The importance of centering the recognition and protection of indigeneity on its noetic ciphers is also proven by the current trend for harmonizing indigenous habits/behaviors and human rights. Ordinarily, the cultural differentiation of indigenous people is ruled by a double-faceted standard of self-determination/compatibility, which places — as dialectical poles — indigenous habits on one side, and state statutory law/international human rights regimes on the other. The tendency to interpret the relationships between indigenous cultures and the other cultures in identitarian terms leads to a reading of indigeneity that primarily orbits around the morphological features of peoples’ conduct. [33] These morphological features, then, are taken as indices to calculate their compatibility with human rights. At the same time, indigenous people try to include their claims to differentiate and self-determine their identities, taken in their material and practical consequences, under the semantic dome of human rights. No attempt at semantic translation takes place in these wars over the signification and guarantee implications of human rights enunciations. In these semantic struggles, there is no traceable justification of differences; rather they are presented as self-bounded units to be considered as such, for their (alleged) empirical givenness. Needless to say, within this contrastive game, human rights can only play the role of imposing hierarchical standards, which are thereby dangerously exposed to political instrumentalization.

On the contrary, if the starting point of the protection of indigeneity focused instead on the noetic ciphers of the cultural parties at play, then the axiological connotations of human rights could be situated in the midst of the translational/transactive process so as to foster the collaborative creation of intercultural solutions.

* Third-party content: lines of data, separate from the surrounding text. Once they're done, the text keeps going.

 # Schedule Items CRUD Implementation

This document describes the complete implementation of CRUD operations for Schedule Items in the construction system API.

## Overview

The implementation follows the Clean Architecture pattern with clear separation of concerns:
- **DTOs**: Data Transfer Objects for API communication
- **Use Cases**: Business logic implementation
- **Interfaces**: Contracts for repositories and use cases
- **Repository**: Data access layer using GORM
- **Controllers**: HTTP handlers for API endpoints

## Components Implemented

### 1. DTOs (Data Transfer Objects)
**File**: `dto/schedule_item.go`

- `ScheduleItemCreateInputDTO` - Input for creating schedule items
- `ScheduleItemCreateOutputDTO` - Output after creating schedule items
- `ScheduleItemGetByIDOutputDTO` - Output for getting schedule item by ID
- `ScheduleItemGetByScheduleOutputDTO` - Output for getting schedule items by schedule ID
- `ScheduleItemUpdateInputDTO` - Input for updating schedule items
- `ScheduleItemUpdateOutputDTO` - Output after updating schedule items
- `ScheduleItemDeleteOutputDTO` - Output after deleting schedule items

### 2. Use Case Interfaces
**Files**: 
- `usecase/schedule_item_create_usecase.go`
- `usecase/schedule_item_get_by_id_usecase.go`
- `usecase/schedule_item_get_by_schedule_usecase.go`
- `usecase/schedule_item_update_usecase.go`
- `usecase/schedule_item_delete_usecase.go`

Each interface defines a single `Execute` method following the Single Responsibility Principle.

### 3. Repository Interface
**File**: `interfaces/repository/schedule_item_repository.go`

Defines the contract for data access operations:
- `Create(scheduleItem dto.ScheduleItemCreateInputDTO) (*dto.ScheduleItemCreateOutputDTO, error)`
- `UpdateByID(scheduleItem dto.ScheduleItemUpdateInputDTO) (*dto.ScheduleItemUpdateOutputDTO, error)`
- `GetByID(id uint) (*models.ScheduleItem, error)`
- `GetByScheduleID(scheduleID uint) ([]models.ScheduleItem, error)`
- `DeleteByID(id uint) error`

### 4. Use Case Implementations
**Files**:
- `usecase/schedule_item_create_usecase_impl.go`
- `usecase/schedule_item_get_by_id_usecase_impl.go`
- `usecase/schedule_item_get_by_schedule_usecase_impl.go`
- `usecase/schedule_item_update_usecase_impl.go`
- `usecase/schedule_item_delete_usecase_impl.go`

If all parties considered themselves as equal and full-fledged interpreters of different indigeneities, they could trace, in the connotative landscapes underlying their habits, the semantic components to use for calling into play human rights as translational interfaces. In this way, human rights could leave their hierarchical pyramidal positioning, and instead locate themselves on a horizontal plane, where they could function as a semantic bridge between different cultural and spatial universes. [34]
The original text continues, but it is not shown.